Yargıtay Kararı 13. Hukuk Dairesi 2013/30526 E. 2014/6968 K. 12.03.2014 T.

YARGITAY KARARI
DAİRE : 13. Hukuk Dairesi
ESAS NO : 2013/30526
KARAR NO : 2014/6968
KARAR TARİHİ : 12.03.2014

MAHKEMESİ : Karamürsel Asliye Hukuk Mahkemesi
TARİHİ : 04/09/2013
NUMARASI : 2013/105-2013/692

Taraflar arasındaki tüketiciyi koruma kanunundan kaynaklanan davanın yapılan yargılaması sonunda ilamda yazılı nedenlerden dolayı davanın kabulüne yönelik olarak verilen hükmün süresi içinde davalı tarafından temyiz edilmesi üzerine dosya incelendi gereği konuşulup düşünüldü.

KARAR

Davacı, davalıdan aldığı koltuk takımından bir parçasının renginin diğerlerinden farklı olduğunu 10.10.2012 tarihinde gerekli bildirimleri yapmasına rağmen mağduriyetinin giderilmediğini ileri sürerek koltuk takımının bedelinin iadesini istemiştir.
Davalı, ayıp ihbarının süresinde yapılmadığını ileri sürerek davanın reddini dilemiştir.
Mahkemece, davanın kabulüne, 3.160,00 TL’nin dava tarihinden itibaren işleyecek yasal faizi ile davacıya verilmesine karar verilmiş; hüküm, davalı tarafından temyiz edilmiştir.
Dava, ayıplı mal nedeni ile ödenen bedelin iadesi istemine ilişkindir.

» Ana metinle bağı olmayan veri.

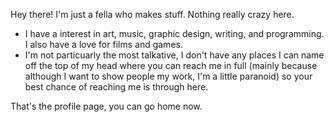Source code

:  Hey there! I'm just a fella who makes stuff. Nothing really crazy here.
- I have a interest in art, music, graphic design, writing, and programming. I also have a love for films and games.
- I'm not particuarly the most talkative, I don't have any places I can name off the top of my head where you can reach me in full (mainly because although I want to show people my work, I'm a little paranoid) so your best chance of reaching me is through here.



That's the profile page, you can go home now.
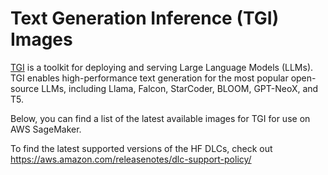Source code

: # Text Generation Inference (TGI) Images

[TGI](https://huggingface.co/docs/text-generation-inference/en/index) is a toolkit for deploying and serving Large Language Models (LLMs). TGI enables high-performance text generation for the most popular open-source LLMs, including Llama, Falcon, StarCoder, BLOOM, GPT-NeoX, and T5.

Below, you can find a list of the latest available images for TGI for use on AWS SageMaker.

To find the latest supported versions of the HF DLCs, check out https://aws.amazon.com/releasenotes/dlc-support-policy/
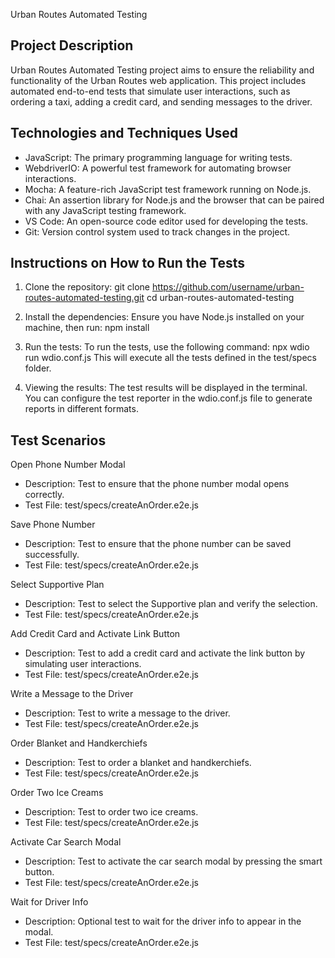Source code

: Urban Routes Automated Testing

Project Description
-------------------
Urban Routes Automated Testing project aims to ensure the reliability and functionality of the Urban Routes web application. This project includes automated end-to-end tests that simulate user interactions, such as ordering a taxi, adding a credit card, and sending messages to the driver.

Technologies and Techniques Used
--------------------------------
- JavaScript: The primary programming language for writing tests.
- WebdriverIO: A powerful test framework for automating browser interactions.
- Mocha: A feature-rich JavaScript test framework running on Node.js.
- Chai: An assertion library for Node.js and the browser that can be paired with any JavaScript testing framework.
- VS Code: An open-source code editor used for developing the tests.
- Git: Version control system used to track changes in the project.

Instructions on How to Run the Tests
------------------------------------
1. Clone the repository:
   git clone https://github.com/username/urban-routes-automated-testing.git
   cd urban-routes-automated-testing

2. Install the dependencies:
   Ensure you have Node.js installed on your machine, then run:
   npm install

3. Run the tests:
   To run the tests, use the following command:
   npx wdio run wdio.conf.js
   This will execute all the tests defined in the test/specs folder.

4. Viewing the results:
   The test results will be displayed in the terminal. You can configure the test reporter in the wdio.conf.js file to generate reports in different formats.

Test Scenarios
--------------
Open Phone Number Modal
- Description: Test to ensure that the phone number modal opens correctly.
- Test File: test/specs/createAnOrder.e2e.js

Save Phone Number
- Description: Test to ensure that the phone number can be saved successfully.
- Test File: test/specs/createAnOrder.e2e.js

Select Supportive Plan
- Description: Test to select the Supportive plan and verify the selection.
- Test File: test/specs/createAnOrder.e2e.js

Add Credit Card and Activate Link Button
- Description: Test to add a credit card and activate the link button by simulating user interactions.
- Test File: test/specs/createAnOrder.e2e.js

Write a Message to the Driver
- Description: Test to write a message to the driver.
- Test File: test/specs/createAnOrder.e2e.js

Order Blanket and Handkerchiefs
- Description: Test to order a blanket and handkerchiefs.
- Test File: test/specs/createAnOrder.e2e.js

Order Two Ice Creams
- Description: Test to order two ice creams.
- Test File: test/specs/createAnOrder.e2e.js

Activate Car Search Modal
- Description: Test to activate the car search modal by pressing the smart button.
- Test File: test/specs/createAnOrder.e2e.js

Wait for Driver Info
- Description: Optional test to wait for the driver info to appear in the modal.
- Test File: test/specs/createAnOrder.e2e.js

Davacı tüketici olduğuna göre, tüketici hukuku ile ilgili ayıba ilişkin düzenleme, 4077 sayılı Tüketicinin Korunması Hakkında Kanun (TKHK)’un 4.maddesinde yer almaktadır. Anılan maddenin birinci fıkrasında; “Ambalajında, etiketinde, tanıtma ve kullanma kulavuzunda yer alan veya satıcı tarafından vaat edilen veya standardında tespit edilen nitelik ve/veya niceliğine aykırı olan ya da tahsis veya kullanım amacı bakımından değerini veya tüketicinin ondan beklediği faydaları azaltan veya ortadan kaldıran maddi, hukuki veya ekonomik eksiklikler içeren mal veya hizmetler, ayıplı mal veya ayıplı hizmet olarak kabul edilir.” denilmekte, devam eden fıkralarda ise buna ilişkin biçimsel koşullar sayılmaktadır.
2013/30526-2014/6968
Ayıp; yasa yada sözleşmede öngörülen unsurlardan birinin veya birkaçının eksikliği yada olmaması gereken vasıfların olmasıdır. Malın ayıplı olması halinde taraflara ait hak ve yükümlülüklerin nelerden ibaret olduğu, 4822 sayılı Kanun’la değişik 4077 sayılı Tükecitinin Korunması Hakkında Kanun’un 4.maddesinde düzenlenmiş; ayıbın gizli ya da açık olması halleri için ayrı ihbar süreleri getirilmiş; hatta ayıbın ağır kusur veya hile ile gizlenmesi halinde zamanaşımı süresinden yararlanılamayacağı, açıkça ifade edilmiştir.
Buna göre; satılan maldaki ayıp açık ayıp nitelğinde ise, 4077 sayılı Kanun’un 4.maddesi uyarınca malın teslim tarihinden itibaren 30 gün içinde; gizli ayıp niteliğinde ise, dava zamanaşımı süresi içinde ve ayıp ortaya çıktıktan sonra derhal (dürüstlük kuralına uygun olan en kısa sürede), ihbar edilmesi; ayıbın açık mı, yoksa gizli mi olduğunun tayininde ise, ortalama (vasat) bir tüketicinin bilgisinin dikkate alınması, gerekmektedir.
Bu açıklamalar ışığında somut olay değerlendirildiğinde; davacının aldığı mobilya 16.4.2013 tarihinde teslim edilmiş olup davacı renk fırklılığına ilişkin bildirimi onuncu aydan itibaren yaptığını ileri sürmüştür. Mobilyadaki ton farkına ilişkin ayıbın açık ayıp niteliğinde olduğu, davalının bu ayıbı gizlemek için de herhangi bir hileye başvurmadığı kuşkusuzdur.
Davacının teslim aldığı mobilya nedeniyle, 4077 sayılı Kanun’un 4.maddesi gereğince malın teslim tarihinden itibaren 30 gün içinde davalıya ayıp ihbarında bulunmadığı da anlaşılmaktadır. Hal böyle olunca, ayıp ihbarının yasanın öngördüğü 30 günlük süre içerisinde yapılmadığı için davanın reddine karar verilmesi gerekirken yanlış değerlendirme ile yazılı şekilde karar verilmesi usul ve yasaya aykırı olup bozmayı gerektirir.
SONUÇ: Yukarıda açıklanan nedenlerle temyiz edilen kararın davalı yararına BOZULMASINA, peşin alınan harcın istek halinde iadesine, 12.03.2014 gününde oybirliğiyle karar verildi.